Community-action saves lives

But, as the study makes it clear, without Alpha and his compatriots the outbreak could have been much, much worse.  

It also speaks to a broader issue within global public health. Too often, the role of local community organizations and community health workers is undervalued. In the aftermath of the Ebola outbreak, a significant amount of attention has been paid to reevaluating and restructuring the global approach to epidemics. Comparatively little attention has been paid to the importance of communities and community-based actors.

“This study reveals the vital role of communities and community-based organizations in the Ebola response,” said Dr Julie Hall, Chief of Staff and Special Advisor on Health at the IFRC. “The success of the SDB programme can be largely attributed to the Red Cross teams who were there before, during and after the outbreak. It was they who provided the basis for a response to the crisis that was both acceptable to local communities, and sustainable.”

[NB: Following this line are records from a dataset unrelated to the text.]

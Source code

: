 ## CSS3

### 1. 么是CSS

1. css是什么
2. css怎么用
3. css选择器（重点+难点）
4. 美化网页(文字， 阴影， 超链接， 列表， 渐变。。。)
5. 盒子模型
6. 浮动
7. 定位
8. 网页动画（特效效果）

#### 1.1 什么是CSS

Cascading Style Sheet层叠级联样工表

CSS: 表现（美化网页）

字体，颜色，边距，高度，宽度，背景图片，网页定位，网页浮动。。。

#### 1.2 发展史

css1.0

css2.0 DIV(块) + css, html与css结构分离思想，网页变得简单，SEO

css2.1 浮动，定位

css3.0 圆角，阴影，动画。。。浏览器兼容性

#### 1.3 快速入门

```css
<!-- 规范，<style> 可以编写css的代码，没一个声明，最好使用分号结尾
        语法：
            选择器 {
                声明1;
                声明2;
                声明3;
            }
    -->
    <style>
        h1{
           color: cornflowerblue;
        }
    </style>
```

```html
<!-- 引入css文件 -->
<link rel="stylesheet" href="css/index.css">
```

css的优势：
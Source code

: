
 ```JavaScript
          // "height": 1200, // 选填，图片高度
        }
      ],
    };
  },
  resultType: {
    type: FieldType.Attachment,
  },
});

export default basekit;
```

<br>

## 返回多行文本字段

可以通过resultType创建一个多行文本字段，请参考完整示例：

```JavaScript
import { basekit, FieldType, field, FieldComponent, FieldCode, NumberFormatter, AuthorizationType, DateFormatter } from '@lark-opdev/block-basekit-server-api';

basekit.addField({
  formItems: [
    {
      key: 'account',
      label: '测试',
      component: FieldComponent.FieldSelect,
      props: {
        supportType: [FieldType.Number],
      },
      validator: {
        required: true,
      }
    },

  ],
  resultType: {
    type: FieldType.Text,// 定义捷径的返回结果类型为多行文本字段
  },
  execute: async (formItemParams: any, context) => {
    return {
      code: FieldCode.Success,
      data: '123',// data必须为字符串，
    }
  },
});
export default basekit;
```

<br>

For this reason, IFRC has been consistently calling for greater investment in strengthening local and community-level health capacity, including by investing in National Red Cross and Red Crescent Societies.

The 2017 Ebola outbreak in the Democratic Republic of the Congo reminds us of how precarious global health is,” said Mr Sy. “International partners need to better harness and invest in local capacities, building on homegrown knowledge and skills, that will help communities respond, protect themselves and put an end to future health crises.  

The price tag on this investment is far less than the alternative: outbreaks that are deadlier and more expensive.”